*What to produce*. The entries must be restated exactly as written.

[Dataset excerpts]
──────────────────────────────

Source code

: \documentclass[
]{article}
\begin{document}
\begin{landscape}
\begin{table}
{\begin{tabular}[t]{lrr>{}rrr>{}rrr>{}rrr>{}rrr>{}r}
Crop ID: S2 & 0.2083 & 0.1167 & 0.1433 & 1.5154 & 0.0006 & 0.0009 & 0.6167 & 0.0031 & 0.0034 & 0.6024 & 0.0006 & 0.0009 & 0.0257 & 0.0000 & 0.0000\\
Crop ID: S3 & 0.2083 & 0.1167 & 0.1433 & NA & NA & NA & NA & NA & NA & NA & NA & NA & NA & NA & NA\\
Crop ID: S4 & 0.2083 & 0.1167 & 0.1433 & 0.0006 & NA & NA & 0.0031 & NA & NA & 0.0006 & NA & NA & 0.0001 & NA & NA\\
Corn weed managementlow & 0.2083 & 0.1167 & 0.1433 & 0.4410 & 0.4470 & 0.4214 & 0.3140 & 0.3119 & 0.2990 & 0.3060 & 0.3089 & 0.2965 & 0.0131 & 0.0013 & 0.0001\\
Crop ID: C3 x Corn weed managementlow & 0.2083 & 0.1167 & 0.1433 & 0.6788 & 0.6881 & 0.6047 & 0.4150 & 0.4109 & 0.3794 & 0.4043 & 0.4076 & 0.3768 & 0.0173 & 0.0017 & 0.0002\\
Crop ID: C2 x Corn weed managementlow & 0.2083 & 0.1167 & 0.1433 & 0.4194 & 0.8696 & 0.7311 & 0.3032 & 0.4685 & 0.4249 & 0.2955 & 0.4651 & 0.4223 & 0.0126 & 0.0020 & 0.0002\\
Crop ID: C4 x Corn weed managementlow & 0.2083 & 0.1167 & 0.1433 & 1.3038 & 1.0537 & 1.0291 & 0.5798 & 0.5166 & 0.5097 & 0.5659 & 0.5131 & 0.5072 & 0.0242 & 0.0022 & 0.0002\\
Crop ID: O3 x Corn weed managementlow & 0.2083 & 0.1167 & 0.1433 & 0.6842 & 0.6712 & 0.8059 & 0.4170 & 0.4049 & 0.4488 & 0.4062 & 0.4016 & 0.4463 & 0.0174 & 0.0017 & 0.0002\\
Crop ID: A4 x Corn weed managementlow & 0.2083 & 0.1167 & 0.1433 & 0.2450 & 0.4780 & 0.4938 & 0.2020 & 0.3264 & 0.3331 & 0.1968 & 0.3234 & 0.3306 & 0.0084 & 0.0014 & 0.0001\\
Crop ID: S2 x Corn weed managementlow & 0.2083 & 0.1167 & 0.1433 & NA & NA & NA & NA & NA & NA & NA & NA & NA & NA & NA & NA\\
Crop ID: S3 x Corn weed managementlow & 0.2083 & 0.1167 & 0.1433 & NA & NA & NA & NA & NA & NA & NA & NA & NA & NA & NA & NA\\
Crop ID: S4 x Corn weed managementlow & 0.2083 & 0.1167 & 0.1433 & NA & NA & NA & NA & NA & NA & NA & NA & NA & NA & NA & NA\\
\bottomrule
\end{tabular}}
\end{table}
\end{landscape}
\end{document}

──────────────────────────────

*Written reply*.
Source code

: \documentclass[
]{article}
\begin{document}
\begin{landscape}
\begin{table}
{\begin{tabular}[t]{lrr>{}rrr>{}rrr>{}rrr>{}rrr>{}r}
Crop ID: S2 & 0.2083 & 0.1167 & 0.1433 & 1.5154 & 0.0006 & 0.0009 & 0.6167 & 0.0031 & 0.0034 & 0.6024 & 0.0006 & 0.0009 & 0.0257 & 0.0000 & 0.0000\\
Crop ID: S3 & 0.2083 & 0.1167 & 0.1433 & NA & NA & NA & NA & NA & NA & NA & NA & NA & NA & NA & NA\\
Crop ID: S4 & 0.2083 & 0.1167 & 0.1433 & 0.0006 & NA & NA & 0.0031 & NA & NA & 0.0006 & NA & NA & 0.0001 & NA & NA\\
Corn weed managementlow & 0.2083 & 0.1167 & 0.1433 & 0.4410 & 0.4470 & 0.4214 & 0.3140 & 0.3119 & 0.2990 & 0.3060 & 0.3089 & 0.2965 & 0.0131 & 0.0013 & 0.0001\\
Crop ID: C3 x Corn weed managementlow & 0.2083 & 0.1167 & 0.1433 & 0.6788 & 0.6881 & 0.6047 & 0.4150 & 0.4109 & 0.3794 & 0.4043 & 0.4076 & 0.3768 & 0.0173 & 0.0017 & 0.0002\\
Crop ID: C2 x Corn weed managementlow & 0.2083 & 0.1167 & 0.1433 & 0.4194 & 0.8696 & 0.7311 & 0.3032 & 0.4685 & 0.4249 & 0.2955 & 0.4651 & 0.4223 & 0.0126 & 0.0020 & 0.0002\\
Crop ID: C4 x Corn weed managementlow & 0.2083 & 0.1167 & 0.1433 & 1.3038 & 1.0537 & 1.0291 & 0.5798 & 0.5166 & 0.5097 & 0.5659 & 0.5131 & 0.5072 & 0.0242 & 0.0022 & 0.0002\\
Crop ID: O3 x Corn weed managementlow & 0.2083 & 0.1167 & 0.1433 & 0.6842 & 0.6712 & 0.8059 & 0.4170 & 0.4049 & 0.4488 & 0.4062 & 0.4016 & 0.4463 & 0.0174 & 0.0017 & 0.0002\\
Crop ID: A4 x Corn weed managementlow & 0.2083 & 0.1167 & 0.1433 & 0.2450 & 0.4780 & 0.4938 & 0.2020 & 0.3264 & 0.3331 & 0.1968 & 0.3234 & 0.3306 & 0.0084 & 0.0014 & 0.0001\\
Crop ID: S2 x Corn weed managementlow & 0.2083 & 0.1167 & 0.1433 & NA & NA & NA & NA & NA & NA & NA & NA & NA & NA & NA & NA\\
Crop ID: S3 x Corn weed managementlow & 0.2083 & 0.1167 & 0.1433 & NA & NA & NA & NA & NA & NA & NA & NA & NA & NA & NA & NA\\
Crop ID: S4 x Corn weed managementlow & 0.2083 & 0.1167 & 0.1433 & NA & NA & NA & NA & NA & NA & NA & NA & NA & NA & NA & NA\\
\bottomrule
\end{tabular}}
\end{table}
\end{landscape}
\end{document}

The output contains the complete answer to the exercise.